RECORDS FOR THIS EXERCISE:
+++
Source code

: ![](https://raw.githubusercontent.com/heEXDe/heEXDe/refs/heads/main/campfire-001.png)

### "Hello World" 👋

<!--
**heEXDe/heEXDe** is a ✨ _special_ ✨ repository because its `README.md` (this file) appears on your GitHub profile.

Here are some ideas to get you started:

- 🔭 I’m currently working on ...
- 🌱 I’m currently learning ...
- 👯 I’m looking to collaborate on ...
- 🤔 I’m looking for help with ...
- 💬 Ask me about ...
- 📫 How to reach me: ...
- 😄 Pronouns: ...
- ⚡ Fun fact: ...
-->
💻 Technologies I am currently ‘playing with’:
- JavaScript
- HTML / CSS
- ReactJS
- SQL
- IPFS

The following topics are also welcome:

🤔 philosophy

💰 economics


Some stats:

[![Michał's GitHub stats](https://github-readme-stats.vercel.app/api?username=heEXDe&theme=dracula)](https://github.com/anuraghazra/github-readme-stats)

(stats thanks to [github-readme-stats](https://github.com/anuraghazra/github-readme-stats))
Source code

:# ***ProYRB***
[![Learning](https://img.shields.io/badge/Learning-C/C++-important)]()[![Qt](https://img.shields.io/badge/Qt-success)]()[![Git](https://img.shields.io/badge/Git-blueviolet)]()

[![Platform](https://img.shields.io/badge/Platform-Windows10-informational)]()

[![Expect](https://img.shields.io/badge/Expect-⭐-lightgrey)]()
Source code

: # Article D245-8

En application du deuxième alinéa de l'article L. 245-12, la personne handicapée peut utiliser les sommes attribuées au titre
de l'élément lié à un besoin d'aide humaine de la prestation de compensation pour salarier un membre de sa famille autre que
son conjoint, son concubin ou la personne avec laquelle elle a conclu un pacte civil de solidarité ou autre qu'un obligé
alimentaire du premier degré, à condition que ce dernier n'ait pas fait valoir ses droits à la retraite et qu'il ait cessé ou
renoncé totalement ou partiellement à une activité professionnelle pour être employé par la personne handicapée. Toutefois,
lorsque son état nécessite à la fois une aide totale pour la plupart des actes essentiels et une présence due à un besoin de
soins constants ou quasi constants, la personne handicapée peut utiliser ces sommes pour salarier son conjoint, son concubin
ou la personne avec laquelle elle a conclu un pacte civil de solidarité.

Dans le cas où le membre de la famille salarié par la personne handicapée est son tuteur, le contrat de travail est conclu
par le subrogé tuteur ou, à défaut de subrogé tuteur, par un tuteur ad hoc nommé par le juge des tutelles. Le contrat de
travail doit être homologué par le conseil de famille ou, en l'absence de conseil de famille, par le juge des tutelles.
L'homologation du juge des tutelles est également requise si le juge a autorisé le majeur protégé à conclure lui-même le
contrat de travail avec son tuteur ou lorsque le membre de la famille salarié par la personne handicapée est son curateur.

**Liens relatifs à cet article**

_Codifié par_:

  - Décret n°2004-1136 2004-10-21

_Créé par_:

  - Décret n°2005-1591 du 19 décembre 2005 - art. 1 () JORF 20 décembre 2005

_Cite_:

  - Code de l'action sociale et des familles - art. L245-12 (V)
+++
YOUR ASSIGNMENT: The lines to return are those in the records above that hold the word "conjoint".

SOLUTION:
son conjoint, son concubin ou la personne avec laquelle elle a conclu un pacte civil de solidarité ou autre qu'un obligé
soins constants ou quasi constants, la personne handicapée peut utiliser ces sommes pour salarier son conjoint, son concubin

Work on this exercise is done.